If you are interested in French schools I would look at the schools in Paris which follow the bilingual model succesfully: EAB and EABJM.
Personally I feel you would have a selling point if you offered the IB at 6th form - being a bilingual school you have a huge advantage in that most pupils will be able to fly through by language components. The French Lycee doesn't offer it (being bound to the French curriculum) - in addition to the French bac. I don't think you need to offer A-levels, anyone with a desperate yearning to do those will probably just move their child for 6th form.
The French and British curricula have some very fundamental differences. I would definitely advise researching those and deciding whether you want to follow one, both or neither. You may also want to incorporate some elements of the IB programme early on but I personally don't want a school which follows PYP in any language for my children - too much potential to go wrong.

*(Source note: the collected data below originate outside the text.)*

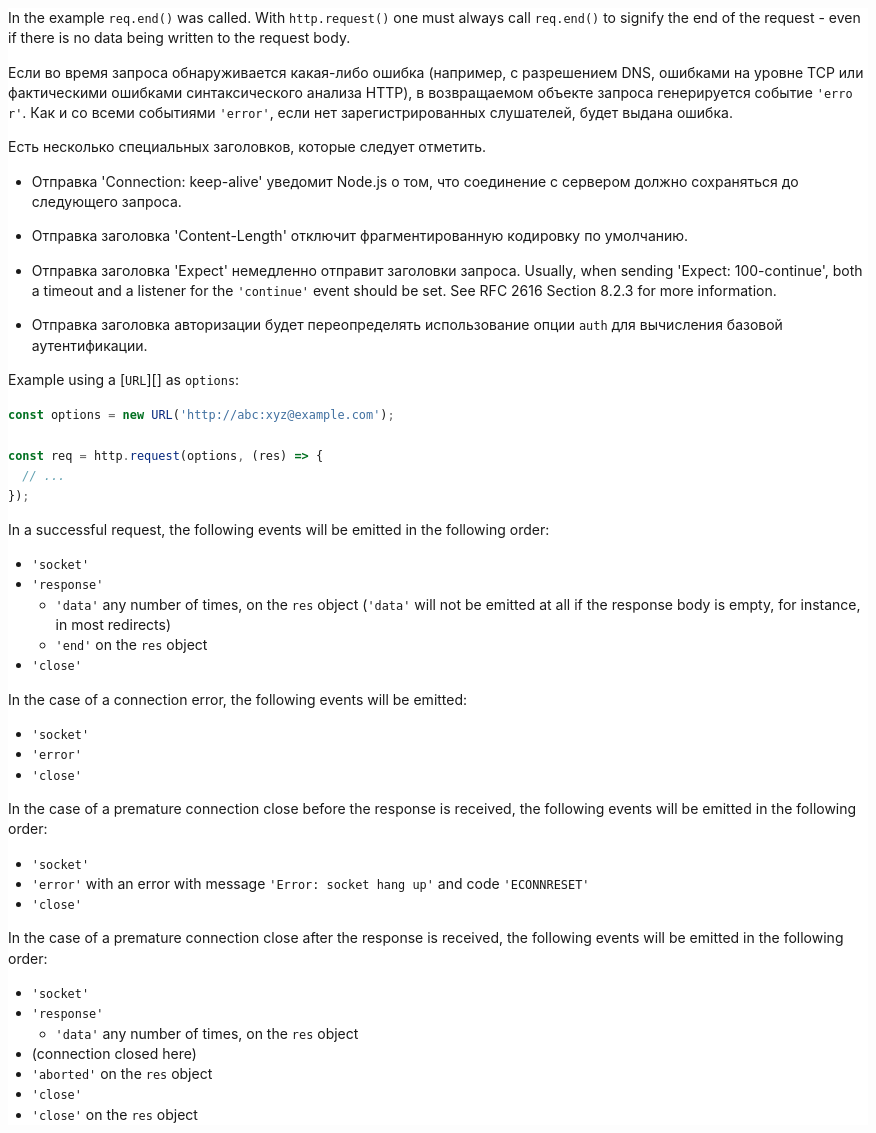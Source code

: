 In the example `req.end()` was called. With `http.request()` one must always call `req.end()` to signify the end of the request - even if there is no data being written to the request body.

Если во время запроса обнаруживается какая-либо ошибка (например, с разрешением DNS, ошибками на уровне TCP или фактическими ошибками синтаксического анализа HTTP), в возвращаемом объекте запроса генерируется событие `'error'`. Как и со всеми событиями `'error'`, если нет зарегистрированных слушателей, будет выдана ошибка.

Есть несколько специальных заголовков, которые следует отметить.

* Отправка 'Connection: keep-alive' уведомит Node.js о том, что соединение с сервером должно сохраняться до следующего запроса.

* Отправка заголовка 'Content-Length' отключит фрагментированную кодировку по умолчанию.

* Отправка заголовка 'Expect' немедленно отправит заголовки запроса. Usually, when sending 'Expect: 100-continue', both a timeout and a listener for the `'continue'` event should be set. See RFC 2616 Section 8.2.3 for more information.

* Отправка заголовка авторизации будет переопределять использование опции `auth` для вычисления базовой аутентификации.

Example using a [`URL`][] as `options`:

```js
const options = new URL('http://abc:xyz@example.com');

const req = http.request(options, (res) => {
  // ...
});
```

In a successful request, the following events will be emitted in the following order:

* `'socket'`
* `'response'`
  * `'data'` any number of times, on the `res` object (`'data'` will not be emitted at all if the response body is empty, for instance, in most redirects)
  * `'end'` on the `res` object
* `'close'`

In the case of a connection error, the following events will be emitted:

* `'socket'`
* `'error'`
* `'close'`

In the case of a premature connection close before the response is received, the following events will be emitted in the following order:

* `'socket'`
* `'error'` with an error with message `'Error: socket hang up'` and code `'ECONNRESET'`
* `'close'`

In the case of a premature connection close after the response is received, the following events will be emitted in the following order:

* `'socket'`
* `'response'`
  * `'data'` any number of times, on the `res` object
* (connection closed here)
* `'aborted'` on the `res` object
* `'close'`
* `'close'` on the `res` object
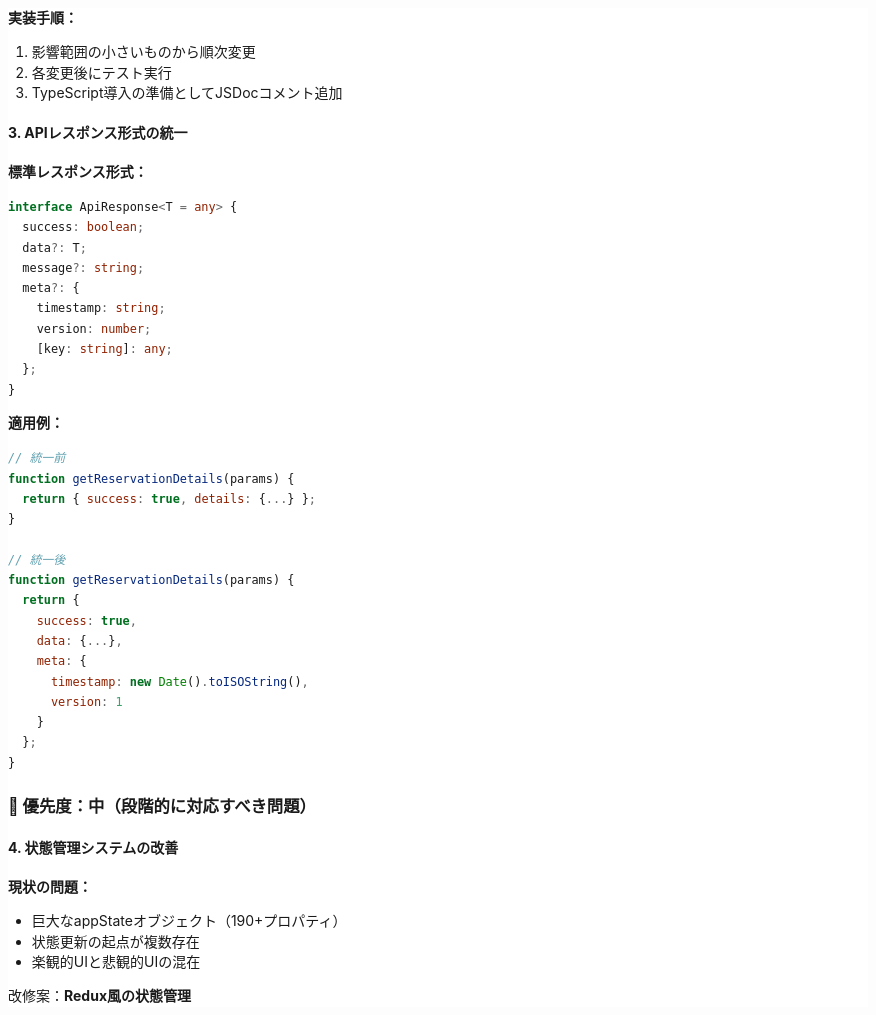 **実装手順：**

1. 影響範囲の小さいものから順次変更
2. 各変更後にテスト実行
3. TypeScript導入の準備としてJSDocコメント追加

#### 3. **APIレスポンス形式の統一**

**標準レスポンス形式：**

```typescript
interface ApiResponse<T = any> {
  success: boolean;
  data?: T;
  message?: string;
  meta?: {
    timestamp: string;
    version: number;
    [key: string]: any;
  };
}
```

**適用例：**

```javascript
// 統一前
function getReservationDetails(params) {
  return { success: true, details: {...} };
}

// 統一後
function getReservationDetails(params) {
  return {
    success: true,
    data: {...},
    meta: {
      timestamp: new Date().toISOString(),
      version: 1
    }
  };
}
```

### 🎯 優先度：中（段階的に対応すべき問題）

#### 4. **状態管理システムの改善**

**現状の問題：**

- 巨大なappStateオブジェクト（190+プロパティ）
- 状態更新の起点が複数存在
- 楽観的UIと悲観的UIの混在

改修案：**Redux風の状態管理**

Will your teachers be native French and native English, French trained and British trained respectively? Will you insist your teachers are bilingual? How/where will you recruit them from? What experience of bilingual education will you require?
If you can deliver the holy grail of an French medium English prep you're onto a winner really.
You will need a fair mix of French mother tongue and Enlgish mother tongue children - as NappyValleyMum pointed out French immersion isn't the greatest way to go. You don't get the playground element!
I am assuming you're looking at a French school because you speak French/have some connection with that already?